I have designed a prototype board to work in tandem with the LDC1614, and wanted to ask TI engineers for some advice. TI is always super helpful Slight smile

Here is the goals for the board:

- 0.1 degree resolution (0.5 degree is still acceptable)

- Will be placed in a fully aluminum part, which will have moving aluminum inside as well. The moving aluminum will be around 0.7mm to 1.5cm away from the sensor.

- The board will be a very small package sensing, and will need to detect a target moving in an arc (120 degrees)

- We aim to sense a change in the inductance as target passes over it. We don't care too much about the absolute inductance and LC tank frequency, only the relative change from a calibration point.

Here is the design:

Specs:

- Layers: Either 4 or 6
- Trace Width: 4mils
- Trace Spacing: 4mils
- Board edge to nearest trace spacing: 4mils
- Via outer diameter: 16mils. There is plenty of space in the middle of the board, so we could do 20mils
- Via inner diameter: 10mils. Again, can go bigger.
- PCB thickness: 0.8mm

The inductive coil will be put on 6 layers (varying between clockwise rotation, as seen below, and anticlockwise, layer by layer)

Images:






You may have to click on the images to get the resolution needed to see the space between the sensors. The little rectangle on the top left is space for a connector. A 0201 Inductor and Capacitor will be placed on a flex cable that connects to this board. The board is 150 degrees, but we only need to sense 120 degrees of motion. 

The target will be a PCB in the exact form factor as above, except it will just be solid copper.
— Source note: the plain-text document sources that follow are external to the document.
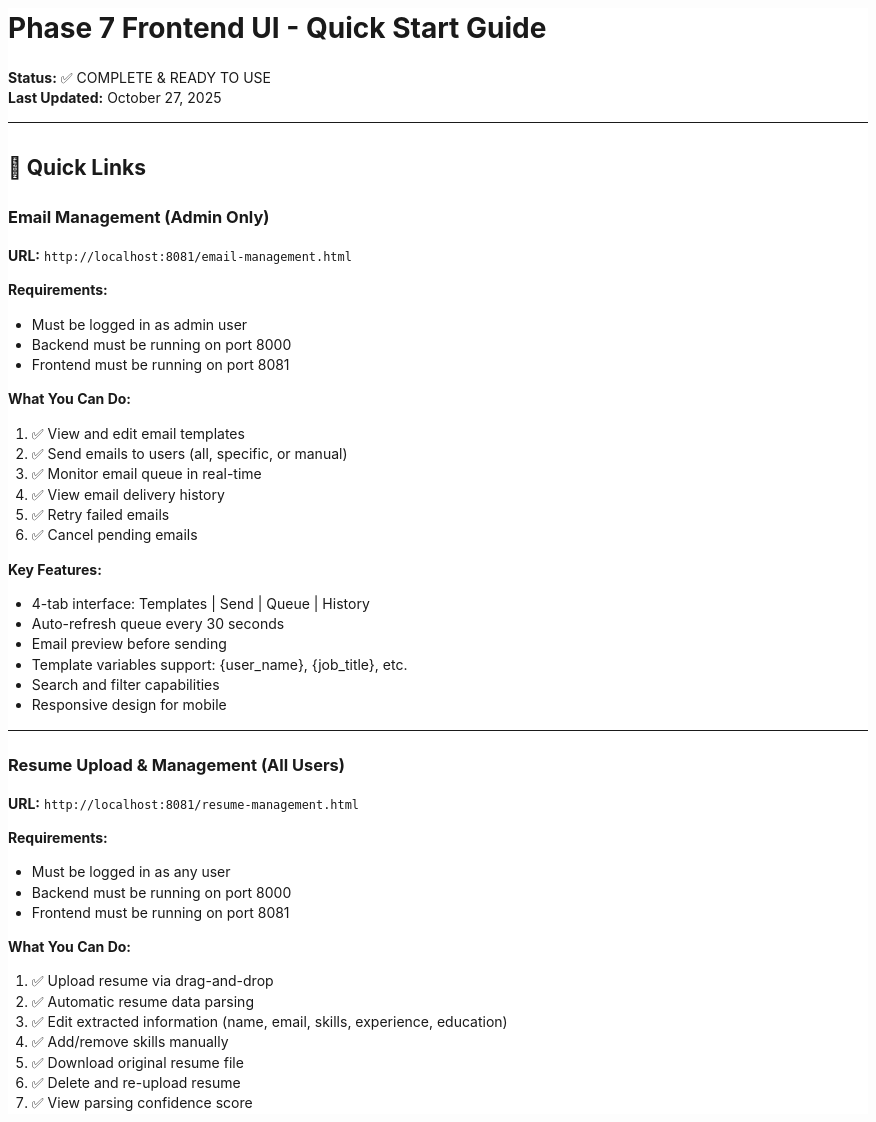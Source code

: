 # Phase 7 Frontend UI - Quick Start Guide

**Status:** ✅ COMPLETE & READY TO USE  
**Last Updated:** October 27, 2025

---

## 🎯 Quick Links

### Email Management (Admin Only)
**URL:** `http://localhost:8081/email-management.html`

**Requirements:** 
- Must be logged in as admin user
- Backend must be running on port 8000
- Frontend must be running on port 8081

**What You Can Do:**
1. ✅ View and edit email templates
2. ✅ Send emails to users (all, specific, or manual)
3. ✅ Monitor email queue in real-time
4. ✅ View email delivery history
5. ✅ Retry failed emails
6. ✅ Cancel pending emails

**Key Features:**
- 4-tab interface: Templates | Send | Queue | History
- Auto-refresh queue every 30 seconds
- Email preview before sending
- Template variables support: {user_name}, {job_title}, etc.
- Search and filter capabilities
- Responsive design for mobile

---

### Resume Upload & Management (All Users)
**URL:** `http://localhost:8081/resume-management.html`

**Requirements:**
- Must be logged in as any user
- Backend must be running on port 8000
- Frontend must be running on port 8081

**What You Can Do:**
1. ✅ Upload resume via drag-and-drop
2. ✅ Automatic resume data parsing
3. ✅ Edit extracted information (name, email, skills, experience, education)
4. ✅ Add/remove skills manually
5. ✅ Download original resume file
6. ✅ Delete and re-upload resume
7. ✅ View parsing confidence score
Note that the space in the middle is 31% of the total area, a tip which I got from this paper.

Simulated performance with the LDC1614

I estimated the coil to be a square. We can imagine if we unbend the traces upwards, the coil will become a rectangle. Approximately, the height of the rectangle will be 4.8mm, and the length will be around 9mm (roughly).

Using TI's WEBENCH Coil Designer, I set the parameter as square coil, 8 turns per layer, 4 layer thickness, 4.8mm outer diameter, 4mil trace width and 4mil trace spacing. Here are the results:



Roughly, the coil is 3.01uH, and with a parallel capacitor of 1000pF the sensor frequency is approximately 3MHz.

Here are some questions I have

- This is the first time I am building something like this. Do you see anything glaringly wrong? Is the 0.5 degree accuracy and resolution min requirement too much?
- The TI paper I referenced above mentions to " Keep the inner 30% of the sensor area unwound for most applications, but for inductive metal button replacement, place as many turns as possible.". It does not mention why? 
- Given that this will operate around moving metal, do we foresee any problems?
- The edge clearance to the nearest trace is 4mils, should we be pushing that farther? 

  • 0
    TI__Mastermind 33815 points

    Marko,

    Thank you for your post, and your interest in TI products.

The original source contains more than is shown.